▸ Required action:
Write out the entries below exactly, starting at the first line and stopping after the line that contains "under the Act."; skip all pictures.

== Data to examine

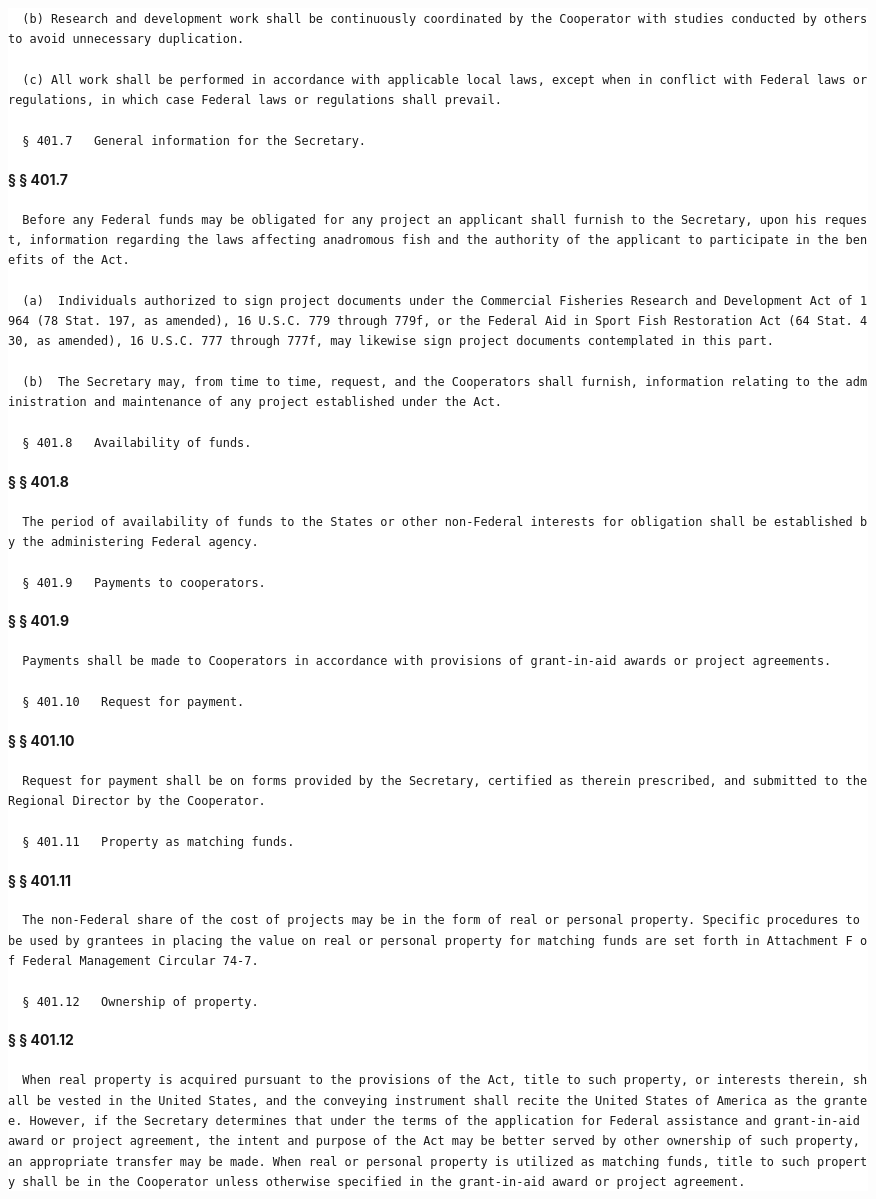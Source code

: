      (b) Research and development work shall be continuously coordinated by the Cooperator with studies conducted by others to avoid unnecessary duplication.

      (c) All work shall be performed in accordance with applicable local laws, except when in conflict with Federal laws or regulations, in which case Federal laws or regulations shall prevail.

      § 401.7   General information for the Secretary.

#### § § 401.7

      Before any Federal funds may be obligated for any project an applicant shall furnish to the Secretary, upon his request, information regarding the laws affecting anadromous fish and the authority of the applicant to participate in the benefits of the Act.

      (a)  Individuals authorized to sign project documents under the Commercial Fisheries Research and Development Act of 1964 (78 Stat. 197, as amended), 16 U.S.C. 779 through 779f, or the Federal Aid in Sport Fish Restoration Act (64 Stat. 430, as amended), 16 U.S.C. 777 through 777f, may likewise sign project documents contemplated in this part.

      (b)  The Secretary may, from time to time, request, and the Cooperators shall furnish, information relating to the administration and maintenance of any project established under the Act.

      § 401.8   Availability of funds.

#### § § 401.8

      The period of availability of funds to the States or other non-Federal interests for obligation shall be established by the administering Federal agency.

      § 401.9   Payments to cooperators.

#### § § 401.9

      Payments shall be made to Cooperators in accordance with provisions of grant-in-aid awards or project agreements.

      § 401.10   Request for payment.

#### § § 401.10

      Request for payment shall be on forms provided by the Secretary, certified as therein prescribed, and submitted to the Regional Director by the Cooperator.

      § 401.11   Property as matching funds.

#### § § 401.11

      The non-Federal share of the cost of projects may be in the form of real or personal property. Specific procedures to be used by grantees in placing the value on real or personal property for matching funds are set forth in Attachment F of Federal Management Circular 74-7.

      § 401.12   Ownership of property.

#### § § 401.12

      When real property is acquired pursuant to the provisions of the Act, title to such property, or interests therein, shall be vested in the United States, and the conveying instrument shall recite the United States of America as the grantee. However, if the Secretary determines that under the terms of the application for Federal assistance and grant-in-aid award or project agreement, the intent and purpose of the Act may be better served by other ownership of such property, an appropriate transfer may be made. When real or personal property is utilized as matching funds, title to such property shall be in the Cooperator unless otherwise specified in the grant-in-aid award or project agreement.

====

▸ Solution:
Source code

:      (b) Research and development work shall be continuously coordinated by the Cooperator with studies conducted by others to avoid unnecessary duplication.

      (c) All work shall be performed in accordance with applicable local laws, except when in conflict with Federal laws or regulations, in which case Federal laws or regulations shall prevail.

      § 401.7   General information for the Secretary.

#### § § 401.7

      Before any Federal funds may be obligated for any project an applicant shall furnish to the Secretary, upon his request, information regarding the laws affecting anadromous fish and the authority of the applicant to participate in the benefits of the Act.

      (a)  Individuals authorized to sign project documents under the Commercial Fisheries Research and Development Act of 1964 (78 Stat. 197, as amended), 16 U.S.C. 779 through 779f, or the Federal Aid in Sport Fish Restoration Act (64 Stat. 430, as amended), 16 U.S.C. 777 through 777f, may likewise sign project documents contemplated in this part.

      (b)  The Secretary may, from time to time, request, and the Cooperators shall furnish, information relating to the administration and maintenance of any project established under the Act.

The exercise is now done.